14.12.2019 EKSTRAKLASA DOM* 2:1 Marcin BROSZ

10.07.2020 EKSTRAKLASA WYJAZD 1:4 Marcin BROSZ

17.10.2020 EKSTRAKLASA WYJAZD 3:1 Marcin BROSZ

10.02.2021 PUCHAR POLSKI DOM* 4:2 Marcin BROSZ

20.03.2021 EKSTRAKLASA DOM* 0:0 Marcin BROSZ

15.12.2021 EKSTRAKLSA DOM 1:2 Jan URBAN

20.02.2022 EKSTRAKLSA WYJAZD 1:1 Jan URBAN

07.08.2022 EKSTRAKLSA WYJAZD 0:1 Bartosch GAUL

9 meczów 3 zwycięstwa Rakowa 2 remisy 4 zwycięstwa Górnika Bilans bramek: 12:13

*mecze rozegrane w Bełchatowie

LICZBY

Tylko 1 w ostatnich latach obie drużyny zmierzyły się ze sobą na stadionie przy Limanowskiego. Częstochowianie przegrali to spotkanie 1:2. Raków na prowadzenie wyprowadził Mateusz Wdowiak, a gole dla zabrzan zdobywali Jesus Jimenez i Mateusz Cholewiak.

6 razy Marek Papszun zmierzył się z Marcinem Broszem, gdy ten prowadził Górnika. Bilans tamtych meczów był korzystny dla Rakowa. Częstochowianie wygrali trzy z nich. Dwukrotnie lepsi byli zabrzanie, a raz padł bezbramkowy remis.

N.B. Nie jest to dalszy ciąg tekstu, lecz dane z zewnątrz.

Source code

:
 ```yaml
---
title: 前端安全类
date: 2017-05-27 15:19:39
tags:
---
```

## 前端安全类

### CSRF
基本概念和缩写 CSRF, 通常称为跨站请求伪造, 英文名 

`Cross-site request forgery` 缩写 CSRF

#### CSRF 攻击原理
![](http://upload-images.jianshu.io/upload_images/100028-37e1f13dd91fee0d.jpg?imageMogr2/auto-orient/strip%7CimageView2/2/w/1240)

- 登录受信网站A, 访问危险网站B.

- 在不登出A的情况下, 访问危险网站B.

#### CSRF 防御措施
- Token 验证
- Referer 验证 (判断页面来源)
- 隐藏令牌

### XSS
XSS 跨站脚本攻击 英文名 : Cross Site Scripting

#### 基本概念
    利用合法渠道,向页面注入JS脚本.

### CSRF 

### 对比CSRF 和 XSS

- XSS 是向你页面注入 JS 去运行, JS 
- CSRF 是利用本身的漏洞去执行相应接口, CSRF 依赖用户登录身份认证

5 bramek przeciwko Rakowowi zdobył Jesus Jimenez. Piłkarz, który rok temu opuścił Górnika zdobywał gole w czterech spotkaniach z aktualnym liderem ekstraklasy. Mimo to zabrzanie wygrali tylko dwa z nich.

2 gole samobójcze w starciach z Górnikiem zanotowali częstochowianie. Pierwszego z nich zdobył Igor Sapała (porażka 0:1), drugiego Jarosław Jach (Górnik wygrał 4:1).

5 rzutów karnych zostało podyktowanych w rywalizacjach obu drużyn z ostatnich latach. Wszystkie zostały wykorzystane. Cztery z nich wykonywali częstochowianie. PO dwa egzekwowali Petr Schwarz i Ivan Lopez. Dla zabrzan z 11. metrów trafił Jesus Jimenez. Średnio w co drugim meczu arbiter wskazywał na „wapno”.


Na zdjęciu: Marek Papszun nie lubi rywalizować z Górnikiem Zabrze.